As stated at the top of the file, this is auto-generated by the CasADi backend, which converts the C++ computational graph for our iir_filter function to efficient C code.

Let’s go through two important parts of this file in a little bit of detail.

#ifndef casadi_real
#define casadi_real double
#endif

#ifndef casadi_int
#define casadi_int long long int
#endif

Here CasADi defines type aliases as determined by the configuration. It can be helpful to override these on embedded systems with limited precision or memory capacity.
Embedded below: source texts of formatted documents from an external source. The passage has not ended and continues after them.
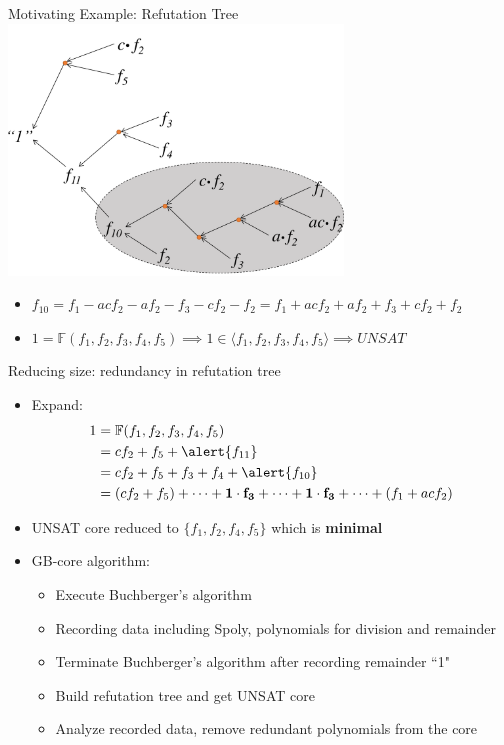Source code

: \documentclass[xcolor=dvipsnames]{beamer}
\newcommand{\bi}{\begin{itemize}}
\newcommand{\ei}{\end{itemize}}
\newcommand{\F}{{\mathbb{F}}}
\begin{document}
\begin{frame}{\large{Motivating Example: Refutation Tree}}
\vspace{-0.1in}
\includegraphics[width=3.5in]{./refutation_1.pdf}
\pause
\bi
\item $f_{10}=f_1-acf_2-af_2-f_3-cf_2-f_2 = f_1+acf_2+af_2+f_3+cf_2+f_2$
\item $1 = \F(f_1,f_2,f_3,f_4,f_5)\implies 1 \in \langle f_1,f_2,f_3,f_4,f_5\rangle \implies UNSAT$
\ei
\end{frame}
\begin{frame}{\large{Reducing size: redundancy in refutation tree}}
\bi
\item Expand: \begin{align*}
		1 &= \F(f_1,f_2,f_3,f_4,f_5)\\
		&= cf_2+f_5+\alert{f_{11}}\\
		&=cf_2+f_5+f_3+f_4+\alert{f_{10}}\\
		&=(cf_2 + f_5) + \dots + \mathbf{1\cdot f_3} + \dots + \mathbf{1\cdot
  f_3}+ \dots + (f_1 + acf_2)
		\end{align*}
\item UNSAT core reduced to $\{f_1,f_2,f_4,f_5\}$ which is {\bf minimal}
\item \alert{GB-core algorithm}:
	\bi
	\item Execute Buchberger's algorithm
	\item Recording data including Spoly, polynomials for division and remainder
	\item Terminate Buchberger's algorithm after recording remainder ``1"
	\item Build refutation tree and get UNSAT core
	\item Analyze recorded data, remove redundant polynomials from the core
	\ei
\ei
\end{frame}
\end{document}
int iir_filter(const casadi_real** arg, casadi_real** res, casadi_int* iw, casadi_real* w, int mem);

This is the main function call. However, unlike the Python version, the arguments, results, and work arrays iw and w are passed as pointers. Before we call this function, we have to properly allocate and initialize all of these.
Much of the rest of the functions are helper routines for setting up this required memory. However, in our case we will rely on “driver” code generated by Archimedes to handle all of this, so we won’t need to work with any of it directly.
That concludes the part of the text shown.